Collected data:
* * * *

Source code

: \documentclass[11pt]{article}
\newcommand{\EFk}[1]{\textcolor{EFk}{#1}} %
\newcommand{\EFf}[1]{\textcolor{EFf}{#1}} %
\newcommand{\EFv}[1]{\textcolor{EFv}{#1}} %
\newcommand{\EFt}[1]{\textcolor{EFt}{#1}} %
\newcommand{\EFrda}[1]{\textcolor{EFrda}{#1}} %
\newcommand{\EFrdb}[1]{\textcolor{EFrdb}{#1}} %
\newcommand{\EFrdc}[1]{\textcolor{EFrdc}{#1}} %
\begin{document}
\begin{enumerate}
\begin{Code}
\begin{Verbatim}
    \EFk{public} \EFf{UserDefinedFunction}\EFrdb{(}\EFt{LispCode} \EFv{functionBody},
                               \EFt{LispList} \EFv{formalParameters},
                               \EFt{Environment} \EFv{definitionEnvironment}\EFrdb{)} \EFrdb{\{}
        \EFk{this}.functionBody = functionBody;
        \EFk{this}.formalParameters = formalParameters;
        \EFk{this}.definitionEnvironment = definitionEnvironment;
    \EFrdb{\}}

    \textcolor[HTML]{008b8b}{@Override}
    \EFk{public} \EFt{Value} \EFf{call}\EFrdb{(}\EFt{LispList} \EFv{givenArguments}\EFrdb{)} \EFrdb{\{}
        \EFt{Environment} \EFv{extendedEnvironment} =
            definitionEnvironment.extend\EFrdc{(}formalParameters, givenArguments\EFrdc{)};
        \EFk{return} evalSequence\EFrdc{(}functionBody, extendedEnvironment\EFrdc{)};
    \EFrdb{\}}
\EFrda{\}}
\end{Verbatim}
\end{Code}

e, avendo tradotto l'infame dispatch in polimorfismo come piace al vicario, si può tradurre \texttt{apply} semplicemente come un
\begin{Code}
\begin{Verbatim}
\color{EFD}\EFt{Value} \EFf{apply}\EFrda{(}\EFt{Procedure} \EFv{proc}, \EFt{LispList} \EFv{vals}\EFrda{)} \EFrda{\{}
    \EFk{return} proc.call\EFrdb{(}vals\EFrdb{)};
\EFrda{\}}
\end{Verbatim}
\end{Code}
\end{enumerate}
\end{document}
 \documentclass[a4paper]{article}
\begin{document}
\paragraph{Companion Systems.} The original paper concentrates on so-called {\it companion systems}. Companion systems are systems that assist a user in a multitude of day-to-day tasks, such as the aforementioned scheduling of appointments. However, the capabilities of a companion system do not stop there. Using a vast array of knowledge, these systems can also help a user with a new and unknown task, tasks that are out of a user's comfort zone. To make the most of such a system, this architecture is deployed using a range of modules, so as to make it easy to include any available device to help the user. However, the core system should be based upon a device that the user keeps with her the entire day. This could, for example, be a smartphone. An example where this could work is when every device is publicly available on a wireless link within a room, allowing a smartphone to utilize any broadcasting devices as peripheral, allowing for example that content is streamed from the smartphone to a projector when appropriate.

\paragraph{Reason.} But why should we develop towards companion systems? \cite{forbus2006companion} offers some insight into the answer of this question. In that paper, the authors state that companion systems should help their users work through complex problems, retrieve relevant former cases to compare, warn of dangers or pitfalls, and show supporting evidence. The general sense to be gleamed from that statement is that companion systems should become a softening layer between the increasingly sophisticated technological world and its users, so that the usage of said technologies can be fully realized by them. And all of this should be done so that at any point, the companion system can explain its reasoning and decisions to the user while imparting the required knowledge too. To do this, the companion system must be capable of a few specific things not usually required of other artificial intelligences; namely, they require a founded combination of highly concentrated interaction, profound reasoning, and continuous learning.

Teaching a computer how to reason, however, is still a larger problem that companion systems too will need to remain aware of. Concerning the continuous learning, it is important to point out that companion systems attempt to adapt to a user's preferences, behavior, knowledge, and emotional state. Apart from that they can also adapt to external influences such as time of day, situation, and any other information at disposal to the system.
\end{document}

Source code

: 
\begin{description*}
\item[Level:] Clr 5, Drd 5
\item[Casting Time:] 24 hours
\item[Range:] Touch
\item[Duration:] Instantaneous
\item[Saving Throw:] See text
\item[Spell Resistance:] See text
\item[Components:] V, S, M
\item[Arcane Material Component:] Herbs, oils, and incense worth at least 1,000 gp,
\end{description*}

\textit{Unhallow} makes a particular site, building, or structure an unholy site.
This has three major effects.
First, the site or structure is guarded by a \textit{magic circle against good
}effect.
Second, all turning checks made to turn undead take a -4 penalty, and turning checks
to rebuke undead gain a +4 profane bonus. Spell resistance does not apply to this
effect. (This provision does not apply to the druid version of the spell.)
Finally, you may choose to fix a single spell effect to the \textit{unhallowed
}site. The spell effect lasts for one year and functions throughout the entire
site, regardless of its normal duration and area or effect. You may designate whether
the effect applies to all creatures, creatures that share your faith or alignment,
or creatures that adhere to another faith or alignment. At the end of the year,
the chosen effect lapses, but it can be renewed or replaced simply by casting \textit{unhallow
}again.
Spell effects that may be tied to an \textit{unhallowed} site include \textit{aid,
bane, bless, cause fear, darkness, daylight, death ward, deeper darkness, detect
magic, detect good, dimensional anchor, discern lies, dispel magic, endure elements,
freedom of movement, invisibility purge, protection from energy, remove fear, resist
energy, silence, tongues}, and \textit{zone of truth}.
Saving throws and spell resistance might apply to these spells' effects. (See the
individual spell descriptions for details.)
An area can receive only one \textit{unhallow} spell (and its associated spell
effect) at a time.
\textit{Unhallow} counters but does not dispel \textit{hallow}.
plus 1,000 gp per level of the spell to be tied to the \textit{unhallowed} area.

* * * *

- Exercise requirements
Please give the number of lines above in which the word "LispList" appears, without any other text.

- Answer space
3